When members are difficult to locate or engage, rely on data-driven insight to adjust the approach. It’s possible to use phone number verification to help track down a difficult-to-reach member, but there is an art to maintaining communication and engagement after the point of contact. Consider the following tactics:

  • When a member isn’t answering phone calls, but data analysis confirms the phone number is correct, communication via text or email is a great way to break the ice. Be careful to keep messages brief and to the point: “It seems you haven’t been making your primary care appointments. Could I help you resolve the issues that are making it hard for you to see your primary care physician?”
  • Seek to involve a family member, neighbor, or friend in the care management process. With reinforcement of the care action plan from the member’s support circle, the desired outcome is more likely to be achieved.
  • After the first visit, schedule a follow-up appointment and send reminders via text. When members schedule an appointment, they are more likely to continue to engage with you.
  • Avoid using “should-isms.” Instead of saying, “You should be getting your prescriptions refilled,” try using questions like, “What would make it easier for you to get your prescriptions refilled?” Also, work to incorporate “we” statements such as “Let’s see if we can set up reminders for a refill,” or “Let’s see if we can get you a discount on these medications.” Doing so reinforces the positive, solution-oriented nature of the relationship and helps members feel as though they have an ally.

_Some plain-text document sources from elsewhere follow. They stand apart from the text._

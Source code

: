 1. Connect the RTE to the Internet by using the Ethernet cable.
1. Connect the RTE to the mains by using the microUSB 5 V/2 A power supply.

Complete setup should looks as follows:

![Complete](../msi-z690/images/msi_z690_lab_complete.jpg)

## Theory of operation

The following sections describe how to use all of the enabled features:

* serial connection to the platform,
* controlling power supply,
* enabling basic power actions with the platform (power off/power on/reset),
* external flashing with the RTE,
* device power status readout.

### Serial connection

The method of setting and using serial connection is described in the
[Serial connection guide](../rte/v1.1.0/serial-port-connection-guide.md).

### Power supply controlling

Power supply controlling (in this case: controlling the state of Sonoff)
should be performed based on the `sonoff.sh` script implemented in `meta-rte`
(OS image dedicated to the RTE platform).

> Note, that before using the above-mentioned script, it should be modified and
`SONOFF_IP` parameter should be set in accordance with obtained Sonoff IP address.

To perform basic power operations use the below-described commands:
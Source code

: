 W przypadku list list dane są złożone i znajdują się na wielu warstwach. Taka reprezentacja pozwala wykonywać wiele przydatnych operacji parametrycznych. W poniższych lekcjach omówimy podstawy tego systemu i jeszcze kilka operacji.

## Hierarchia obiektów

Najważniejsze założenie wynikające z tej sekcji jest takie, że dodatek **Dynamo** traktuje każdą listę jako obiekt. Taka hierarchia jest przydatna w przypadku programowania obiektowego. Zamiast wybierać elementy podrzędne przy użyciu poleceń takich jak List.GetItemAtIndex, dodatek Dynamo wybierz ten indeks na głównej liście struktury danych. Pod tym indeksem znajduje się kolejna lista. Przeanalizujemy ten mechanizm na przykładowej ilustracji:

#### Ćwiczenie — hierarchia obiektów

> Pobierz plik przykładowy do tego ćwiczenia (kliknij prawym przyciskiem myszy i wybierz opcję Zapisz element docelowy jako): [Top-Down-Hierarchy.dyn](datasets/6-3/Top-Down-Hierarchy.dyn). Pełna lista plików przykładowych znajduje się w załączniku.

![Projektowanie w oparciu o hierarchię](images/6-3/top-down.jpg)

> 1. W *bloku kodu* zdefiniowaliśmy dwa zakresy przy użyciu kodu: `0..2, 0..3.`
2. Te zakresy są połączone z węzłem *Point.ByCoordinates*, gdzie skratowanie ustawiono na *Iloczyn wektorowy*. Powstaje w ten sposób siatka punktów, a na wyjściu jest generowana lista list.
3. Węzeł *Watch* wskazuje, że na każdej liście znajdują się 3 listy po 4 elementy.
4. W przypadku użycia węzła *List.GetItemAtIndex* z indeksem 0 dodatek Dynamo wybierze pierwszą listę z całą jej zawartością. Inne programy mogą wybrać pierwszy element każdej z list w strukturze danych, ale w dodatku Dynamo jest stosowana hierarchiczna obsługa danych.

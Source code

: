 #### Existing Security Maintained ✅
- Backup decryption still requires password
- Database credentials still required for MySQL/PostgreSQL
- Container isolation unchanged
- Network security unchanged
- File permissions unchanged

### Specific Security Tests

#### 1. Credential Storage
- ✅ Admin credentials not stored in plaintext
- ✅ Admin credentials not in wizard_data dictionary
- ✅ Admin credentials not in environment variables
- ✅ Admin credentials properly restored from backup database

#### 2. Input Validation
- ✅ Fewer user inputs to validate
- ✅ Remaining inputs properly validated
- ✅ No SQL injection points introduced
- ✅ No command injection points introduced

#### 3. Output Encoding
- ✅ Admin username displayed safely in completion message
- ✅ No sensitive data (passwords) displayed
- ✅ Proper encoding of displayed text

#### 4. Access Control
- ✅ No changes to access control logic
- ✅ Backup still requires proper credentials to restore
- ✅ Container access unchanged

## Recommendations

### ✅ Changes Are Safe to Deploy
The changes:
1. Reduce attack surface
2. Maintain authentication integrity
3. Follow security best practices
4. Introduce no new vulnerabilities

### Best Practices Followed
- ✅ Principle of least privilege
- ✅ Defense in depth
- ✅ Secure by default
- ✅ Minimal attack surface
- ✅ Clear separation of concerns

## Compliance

Now that we have a greater understanding of the significant impact of social determinants on member health, health plans are acknowledging the urgent need for developing and implementing strategies that incorporate these factors into the overall care plan. Addressing social determinants of health can help to reduce unnecessary costs while significantly improving member engagement and health outcomes. Using data-driven insight is a key component in helping members overcome the social, behavioral, and cultural barriers that put their health at risk, while also developing strong relationships for improved health and value.